Required action — For the data below, say how many lines contain "from". Only the number should be given.

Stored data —

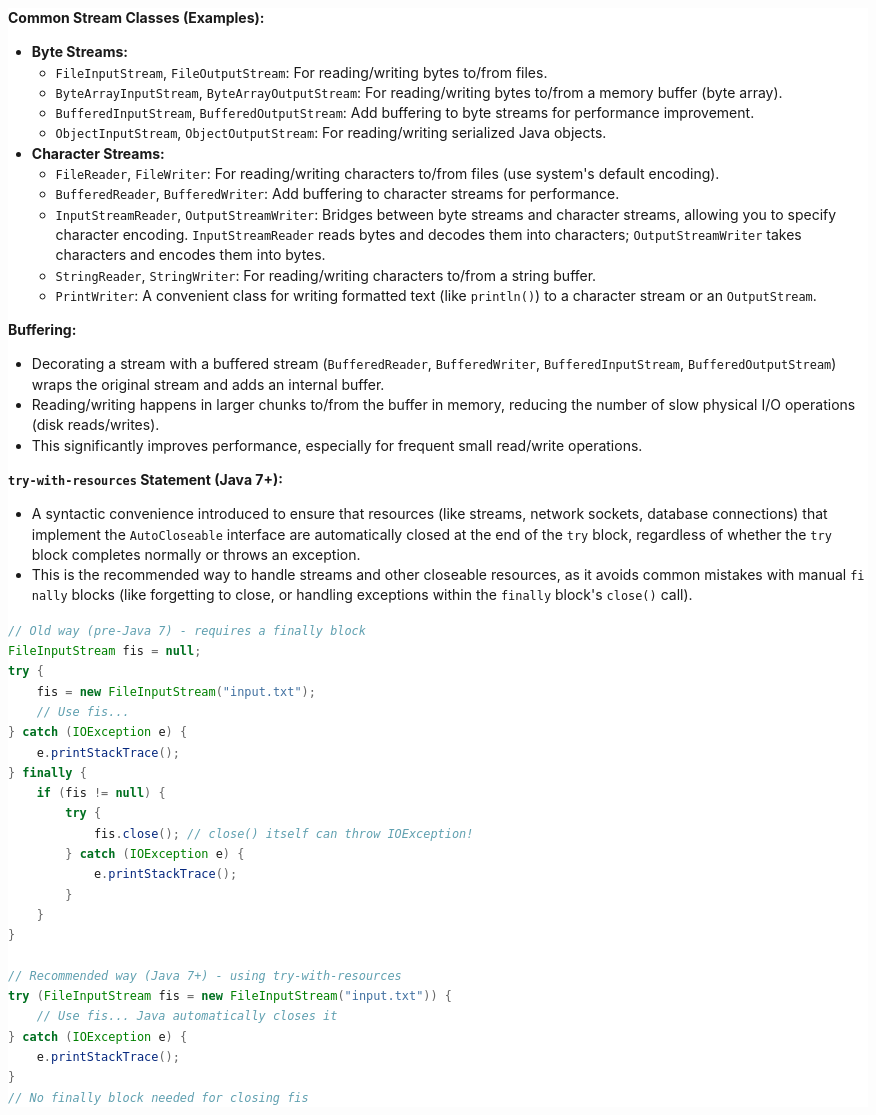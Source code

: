 **Common Stream Classes (Examples):**

* **Byte Streams:**
    * `FileInputStream`, `FileOutputStream`: For reading/writing bytes to/from files.
    * `ByteArrayInputStream`, `ByteArrayOutputStream`: For reading/writing bytes to/from a memory buffer (byte array).
    * `BufferedInputStream`, `BufferedOutputStream`: Add buffering to byte streams for performance improvement.
    * `ObjectInputStream`, `ObjectOutputStream`: For reading/writing serialized Java objects.
* **Character Streams:**
    * `FileReader`, `FileWriter`: For reading/writing characters to/from files (use system's default encoding).
    * `BufferedReader`, `BufferedWriter`: Add buffering to character streams for performance.
    * `InputStreamReader`, `OutputStreamWriter`: Bridges between byte streams and character streams, allowing you to specify character encoding. `InputStreamReader` reads bytes and decodes them into characters; `OutputStreamWriter` takes characters and encodes them into bytes.
    * `StringReader`, `StringWriter`: For reading/writing characters to/from a string buffer.
    * `PrintWriter`: A convenient class for writing formatted text (like `println()`) to a character stream or an `OutputStream`.

**Buffering:**

* Decorating a stream with a buffered stream (`BufferedReader`, `BufferedWriter`, `BufferedInputStream`, `BufferedOutputStream`) wraps the original stream and adds an internal buffer.
* Reading/writing happens in larger chunks to/from the buffer in memory, reducing the number of slow physical I/O operations (disk reads/writes).
* This significantly improves performance, especially for frequent small read/write operations.

**`try-with-resources` Statement (Java 7+):**

* A syntactic convenience introduced to ensure that resources (like streams, network sockets, database connections) that implement the `AutoCloseable` interface are automatically closed at the end of the `try` block, regardless of whether the `try` block completes normally or throws an exception.
* This is the recommended way to handle streams and other closeable resources, as it avoids common mistakes with manual `finally` blocks (like forgetting to close, or handling exceptions within the `finally` block's `close()` call).

```java
// Old way (pre-Java 7) - requires a finally block
FileInputStream fis = null;
try {
    fis = new FileInputStream("input.txt");
    // Use fis...
} catch (IOException e) {
    e.printStackTrace();
} finally {
    if (fis != null) {
        try {
            fis.close(); // close() itself can throw IOException!
        } catch (IOException e) {
            e.printStackTrace();
        }
    }
}

// Recommended way (Java 7+) - using try-with-resources
try (FileInputStream fis = new FileInputStream("input.txt")) {
    // Use fis... Java automatically closes it
} catch (IOException e) {
    e.printStackTrace();
}
// No finally block needed for closing fis
```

Answer section — 5